I'm on summer break but I want to keep my math skills sharp so I'm self-studying a bit from Munkres.
This question is from pg 194, chapter 4 about the Countability and Separation Axioms. I've already seen this: why is one point set in a first countable $T_1$ space a $G_\delta$?, but was wondering if my solution is also valid.
$a.$ A $G_\delta$ set in a space $X$ is a set $A$ that equals a countable intersection of open sets of $X$. Show that in a first-countable $T_1$ space, every one-point set is a $G_\delta$ set.
$b.$ There is a familiar space in which every one-point set is a $G_\delta$ set, which nevertheless does not satisfy the first countability axiom. What is it?
Here's my attempted solution for $a.$ and I'm wondering if it's correct.
$a.$ Let $\{x\}$ be a one-point set in $X$. Since $X$ is first countable there is a countable basis of $x$. Denote this by $\mathscr{B}$.
WTS: $\cap_{n\in N}B_n$ = $\{x\}$.
$\subset )$ $x\in\cap_{n\in N}B_n$ since each $B_n$ is a neighborhood of $x$.
$\supset )$ Let $y \in \cap_{n\in N}B_n$. Then we have two cases.
Case 1: $y=x$ then we are done.
Case 2: $y\neq x$. Then $y$ is a limit point of $\{x\}$ since $y \in \cap_{n\in N}B_n$ and each $B_n$ contains $x$. Therefore $y \in \overline{\{x\}}$ but $\{x\}$ is closed since $X$ is $T_1$, so $\overline{\{x\}} =\{x\}$, thus $y=x$.
Therefore every one-point set in a first-countable $T_1$ space is a $G_\delta$ set.
b. I'm quite unsure about $b.$ since it has to be a non-metric space.
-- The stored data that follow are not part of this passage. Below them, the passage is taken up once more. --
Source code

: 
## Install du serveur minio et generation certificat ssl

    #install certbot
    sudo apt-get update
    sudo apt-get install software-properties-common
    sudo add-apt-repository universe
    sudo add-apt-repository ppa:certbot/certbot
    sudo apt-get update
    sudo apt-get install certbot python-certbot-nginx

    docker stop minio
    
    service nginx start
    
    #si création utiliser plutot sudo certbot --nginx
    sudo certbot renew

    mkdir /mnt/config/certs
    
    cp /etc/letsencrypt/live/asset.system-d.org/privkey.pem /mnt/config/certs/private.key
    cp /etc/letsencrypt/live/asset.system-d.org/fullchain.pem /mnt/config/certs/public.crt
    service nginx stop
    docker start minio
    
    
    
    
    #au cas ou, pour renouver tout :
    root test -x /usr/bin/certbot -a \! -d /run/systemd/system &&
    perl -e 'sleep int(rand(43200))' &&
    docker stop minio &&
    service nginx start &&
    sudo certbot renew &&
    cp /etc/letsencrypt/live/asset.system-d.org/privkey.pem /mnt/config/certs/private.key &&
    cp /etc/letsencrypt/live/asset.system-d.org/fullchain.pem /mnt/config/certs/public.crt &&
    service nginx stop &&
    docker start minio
Any hints here would be great.
Your idea for a) is essentially OK: we take a countable local base $B_n$, $n \in N$ at $x$, and prove that $\cap_n B_n = \{x\}$. Indeed, clearly $x$ is in this intersection, as all $B_n$ must contain $x$. And if $y \neq x$, by $T_1$-ness, there is an open subset $O$ that contains $x$ but not $y$, so there is some $B_k$ with $x \in B_k \subset O$, so $B_k$ also does not contain $y$, and certainly $\cap B_n$ then does not. This shows that no other point than $x$ can be in $\cap B_n$.
For a familiar example I would pick $R^\omega$ in the box topology. If $x = (x_0, x_1,\ldots)$ is a point in it, the open sets $U_n = (x_0 - \frac{1}{n}, x_0 + \frac{1}{n}) \times (x_1 - \frac{1}{n}, x_1 + \frac{1}{n}) \times \ldots$ have the property that $\cap_n U_n = \{x\}$. But you can show that it is not first countable at any point (assume we have a countable local base at $x$, assume we have box-open basic sets as a local base WLOG, and then find a basic open set around $x$ that cannot contain any of them...).
Stefan's example of $\mathbb{R}/\mathbb{Z}$ will also do fine (it's less extreme, as it is first countable except at one point).